WORK ITEM: Transcribe the listing in full, excluding any pictures.

>>>>>

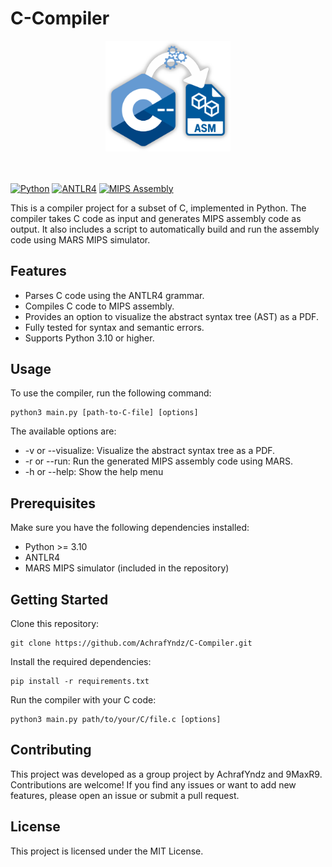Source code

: # C-Compiler

<center><img src="icon.png" alt="icon" width="200"/></center>
<br><br>

[![Python](https://img.shields.io/badge/Python-%3E%3D3.10-blue)](https://www.python.org/downloads/)
[![ANTLR4](https://img.shields.io/badge/antlr4-grammar-yellow)](https://www.antlr.org/)
[![MIPS Assembly](https://img.shields.io/badge/MIPS-Assembly-red)](https://en.wikipedia.org/wiki/MIPS_architecture)

This is a compiler project for a subset of C, implemented in Python. The compiler takes C code as input and generates MIPS assembly code as output. It also includes a script to automatically build and run the assembly code using MARS MIPS simulator.

## Features

- Parses C code using the ANTLR4 grammar.
- Compiles C code to MIPS assembly.
- Provides an option to visualize the abstract syntax tree (AST) as a PDF.
- Fully tested for syntax and semantic errors.
- Supports Python 3.10 or higher.

## Usage

To use the compiler, run the following command:

```shell
python3 main.py [path-to-C-file] [options]
```

The available options are:

- -v or --visualize: Visualize the abstract syntax tree as a PDF.
- -r or --run: Run the generated MIPS assembly code using MARS.
- -h or --help: Show the help menu

## Prerequisites
Make sure you have the following dependencies installed:

- Python >= 3.10
- ANTLR4
- MARS MIPS simulator (included in the repository)

## Getting Started

Clone this repository:
```shell
git clone https://github.com/AchrafYndz/C-Compiler.git
```
Install the required dependencies:
```shell
pip install -r requirements.txt
```
Run the compiler with your C code:
```shell
python3 main.py path/to/your/C/file.c [options]
```
## Contributing
This project was developed as a group project by AchrafYndz and 9MaxR9. Contributions are welcome! If you find any issues or want to add new features, please open an issue or submit a pull request.


## License
This project is licensed under the MIT License.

<<<<<

COMPLETED TASK:
Source code

: # C-Compiler

<center><img src="icon.png" alt="icon" width="200"/></center>
<br><br>

[![Python](https://img.shields.io/badge/Python-%3E%3D3.10-blue)](https://www.python.org/downloads/)
[![ANTLR4](https://img.shields.io/badge/antlr4-grammar-yellow)](https://www.antlr.org/)
[![MIPS Assembly](https://img.shields.io/badge/MIPS-Assembly-red)](https://en.wikipedia.org/wiki/MIPS_architecture)

This is a compiler project for a subset of C, implemented in Python. The compiler takes C code as input and generates MIPS assembly code as output. It also includes a script to automatically build and run the assembly code using MARS MIPS simulator.

## Features

- Parses C code using the ANTLR4 grammar.
- Compiles C code to MIPS assembly.
- Provides an option to visualize the abstract syntax tree (AST) as a PDF.
- Fully tested for syntax and semantic errors.
- Supports Python 3.10 or higher.

## Usage

To use the compiler, run the following command:

```shell
python3 main.py [path-to-C-file] [options]
```

The available options are:

- -v or --visualize: Visualize the abstract syntax tree as a PDF.
- -r or --run: Run the generated MIPS assembly code using MARS.
- -h or --help: Show the help menu

## Prerequisites
Make sure you have the following dependencies installed:

- Python >= 3.10
- ANTLR4
- MARS MIPS simulator (included in the repository)

## Getting Started

Clone this repository:
```shell
git clone https://github.com/AchrafYndz/C-Compiler.git
```
Install the required dependencies:
```shell
pip install -r requirements.txt
```
Run the compiler with your C code:
```shell
python3 main.py path/to/your/C/file.c [options]
```
## Contributing
This project was developed as a group project by AchrafYndz and 9MaxR9. Contributions are welcome! If you find any issues or want to add new features, please open an issue or submit a pull request.


## License
This project is licensed under the MIT License.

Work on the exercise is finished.